While cases have spiked, deaths from the disease have fallen by more than half. Jan. 13, 2021, saw the greatest number of COVID-related deaths since the pandemic began with nearly 4,050 deaths reported that day. The seven-day average hovered around 3,400 deaths per day. But as of Dec. 29, the last time the Centers for Disease Control and Prevention (CDC) updated its trending data, the nationwide average was reported at just under 1,100 deaths per day.
The delays come as U.S. Surgeon General Dr. Vivek Murthy, as well as the American Academy of Pediatrics, American Academy of Child and Adolescent Psychiatry and Children’s Hospital Association, declared a “national emergency” or “crisis” in child and adolescent mental health in the U.S.

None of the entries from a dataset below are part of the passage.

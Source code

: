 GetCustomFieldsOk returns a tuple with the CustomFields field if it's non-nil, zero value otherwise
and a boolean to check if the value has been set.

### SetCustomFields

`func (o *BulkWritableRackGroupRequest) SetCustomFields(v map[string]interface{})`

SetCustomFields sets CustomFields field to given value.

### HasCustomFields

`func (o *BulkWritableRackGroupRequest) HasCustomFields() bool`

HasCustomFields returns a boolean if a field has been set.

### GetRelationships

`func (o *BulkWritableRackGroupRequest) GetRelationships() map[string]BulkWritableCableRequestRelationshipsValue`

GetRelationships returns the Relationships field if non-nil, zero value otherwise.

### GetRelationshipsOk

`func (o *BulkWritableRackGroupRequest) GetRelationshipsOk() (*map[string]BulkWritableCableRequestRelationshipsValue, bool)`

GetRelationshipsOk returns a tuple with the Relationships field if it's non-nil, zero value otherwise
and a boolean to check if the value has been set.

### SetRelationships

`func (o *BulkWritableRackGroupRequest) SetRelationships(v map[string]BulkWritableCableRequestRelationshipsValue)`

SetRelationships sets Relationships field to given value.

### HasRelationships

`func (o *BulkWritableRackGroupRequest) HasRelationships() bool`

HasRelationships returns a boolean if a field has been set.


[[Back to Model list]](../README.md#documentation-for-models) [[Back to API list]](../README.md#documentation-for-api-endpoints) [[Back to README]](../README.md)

“It’s a huge concern,” Dr. Sara Bode, a member of the AAP Council on School Health, said of returning to remote learning. “Kids have been through a lot. What I can tell you through my experiences in schools is that when schools got back to in-person learning, it wasn’t so quick and easy for kids to adjust. They had been out for a long period of time. It took weeks for schools to get back to their routines and positive culture and climate, and now, with another set of disruptions, it [will] just set things back even further.”
Schools switching to remote learning after winter break should think about how quickly they can return to in-person learning, she said. For children, specifically, Bode believes schools making an effort to mitigate the transmission of COVID-19 are some of the safest places for children to be right now compared to places in their communities that do not have mitigation strategies in place.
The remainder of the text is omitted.